#### Task objective
Which lines below contain "data"? Pull them out.

(Pictures paired with source code)
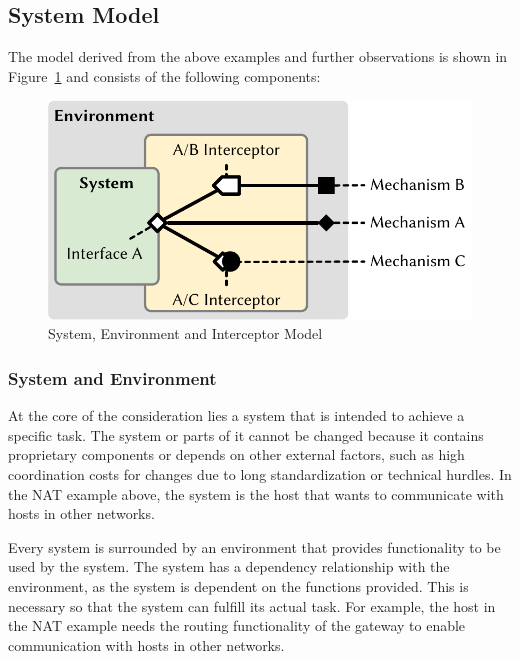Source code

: \subsection{System Model}

The model derived from the above examples and further observations is shown in Figure~\ref{fig:model} and consists of the following components:
\begin{figure}
    \centering
    \includegraphics[width=.9\linewidth]{figures/model.pdf}
    \caption{System, Environment and Interceptor Model}
    \label{fig:model}
\end{figure}


\subsubsection{System and Environment}
At the core of the consideration lies a system that is intended to achieve a specific task.
The system or parts of it cannot be changed because it contains proprietary components or depends on other external factors, such as high coordination costs for changes due to long standardization or technical hurdles.
In the NAT example above, the system is the host that wants to communicate with hosts in other networks.

Every system is surrounded by an environment that provides functionality to be used by the system.
The system has a dependency relationship with the environment, as the system is dependent on the functions provided.
This is necessary so that the system can fulfill its actual task.
For example, the host in the NAT example needs the routing functionality of the gateway to enable communication with hosts in other networks.

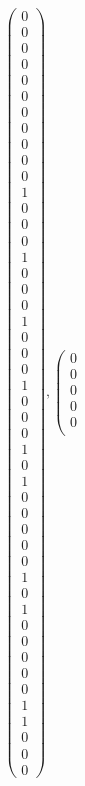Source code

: \documentclass[8pt]{article}
\begin{document}
 \newline \begin{align*}
 \left(\begin{array}{r}
0 \\
0 \\
0 \\
0 \\
0 \\
0 \\
0 \\
0 \\
0 \\
0 \\
0 \\
1 \\
0 \\
0 \\
0 \\
1 \\
0 \\
0 \\
0 \\
1 \\
0 \\
0 \\
0 \\
1 \\
0 \\
0 \\
0 \\
1 \\
0 \\
1 \\
0 \\
0 \\
0 \\
0 \\
0 \\
1 \\
0 \\
1 \\
0 \\
0 \\
0 \\
0 \\
0 \\
1 \\
1 \\
0 \\
0 \\
0
\end{array}\right) ,
 \left(\begin{array}{r}
0 \\
0 \\
0 \\
0 \\
0 \\

\end{array}
\end{align*}
\end{document}
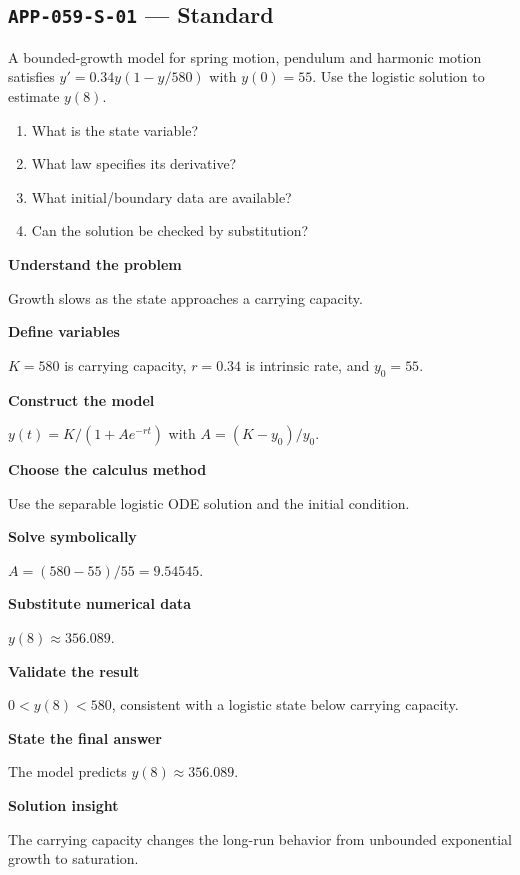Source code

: \documentclass[11pt]{book}
\newcommand{\pid}[1]{\texttt{#1}}
\begin{document}
\subsection*{\pid{APP-059-S-01} — Standard}
\begin{problembox}
A bounded-growth model for spring motion, pendulum and harmonic motion satisfies $y'=0.34y(1-y/580)$ with $y(0)=55$. Use the logistic solution to estimate $y(8)$.
\end{problembox}
\begin{promptbox}\begin{enumerate}
\item What is the state variable?
\item What law specifies its derivative?
\item What initial/boundary data are available?
\item Can the solution be checked by substitution?
\end{enumerate}\end{promptbox}
\begin{solutionbox}
\textbf{Understand the problem}\par Growth slows as the state approaches a carrying capacity.\par\medskip
\textbf{Define variables}\par $K=580$ is carrying capacity, $r=0.34$ is intrinsic rate, and $y_0=55$.\par\medskip
\textbf{Construct the model}\par $y(t)=K/(1+A e^{-rt})$ with $A=(K-y_0)/y_0$.\par\medskip
\textbf{Choose the calculus method}\par Use the separable logistic ODE solution and the initial condition.\par\medskip
\textbf{Solve symbolically}\par $A=(580-55)/55=9.54545$.\par\medskip
\textbf{Substitute numerical data}\par $y(8)\approx 356.089$.\par\medskip
\textbf{Validate the result}\par $0<y(8)<580$, consistent with a logistic state below carrying capacity.\par\medskip
\textbf{State the final answer}\par The model predicts $y(8)\approx 356.089$.\par\medskip
\textbf{Solution insight}\par The carrying capacity changes the long-run behavior from unbounded exponential growth to saturation.\par\medskip
\end{solutionbox}
\end{document}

#### Your response
\item What initial/boundary data are available?
\textbf{Substitute numerical data}\par $y(8)\approx 356.089$.\par\medskip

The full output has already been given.